Exercise aim: Find the word "your" in the data below and copy each line that holds it.

Data for the task:
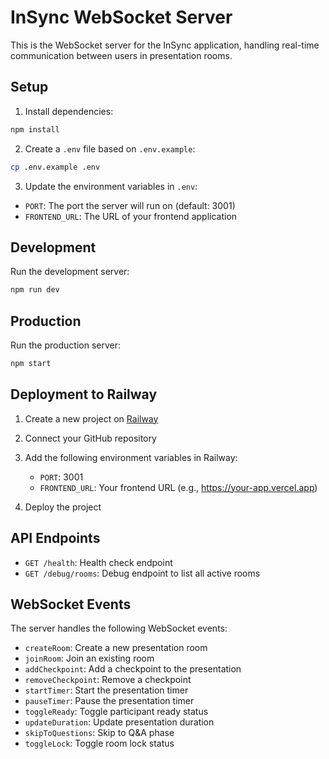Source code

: # InSync WebSocket Server

This is the WebSocket server for the InSync application, handling real-time communication between users in presentation rooms.

## Setup

1. Install dependencies:
```bash
npm install
```

2. Create a `.env` file based on `.env.example`:
```bash
cp .env.example .env
```

3. Update the environment variables in `.env`:
- `PORT`: The port the server will run on (default: 3001)
- `FRONTEND_URL`: The URL of your frontend application

## Development

Run the development server:
```bash
npm run dev
```

## Production

Run the production server:
```bash
npm start
```

## Deployment to Railway

1. Create a new project on [Railway](https://railway.app/)
2. Connect your GitHub repository
3. Add the following environment variables in Railway:
   - `PORT`: 3001
   - `FRONTEND_URL`: Your frontend URL (e.g., https://your-app.vercel.app)

4. Deploy the project

## API Endpoints

- `GET /health`: Health check endpoint
- `GET /debug/rooms`: Debug endpoint to list all active rooms

## WebSocket Events

The server handles the following WebSocket events:

- `createRoom`: Create a new presentation room
- `joinRoom`: Join an existing room
- `addCheckpoint`: Add a checkpoint to the presentation
- `removeCheckpoint`: Remove a checkpoint
- `startTimer`: Start the presentation timer
- `pauseTimer`: Pause the presentation timer
- `toggleReady`: Toggle participant ready status
- `updateDuration`: Update presentation duration
- `skipToQuestions`: Skip to Q&A phase
- `toggleLock`: Toggle room lock status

Solution for this exercise:
- `FRONTEND_URL`: The URL of your frontend application
2. Connect your GitHub repository
   - `FRONTEND_URL`: Your frontend URL (e.g., https://your-app.vercel.app)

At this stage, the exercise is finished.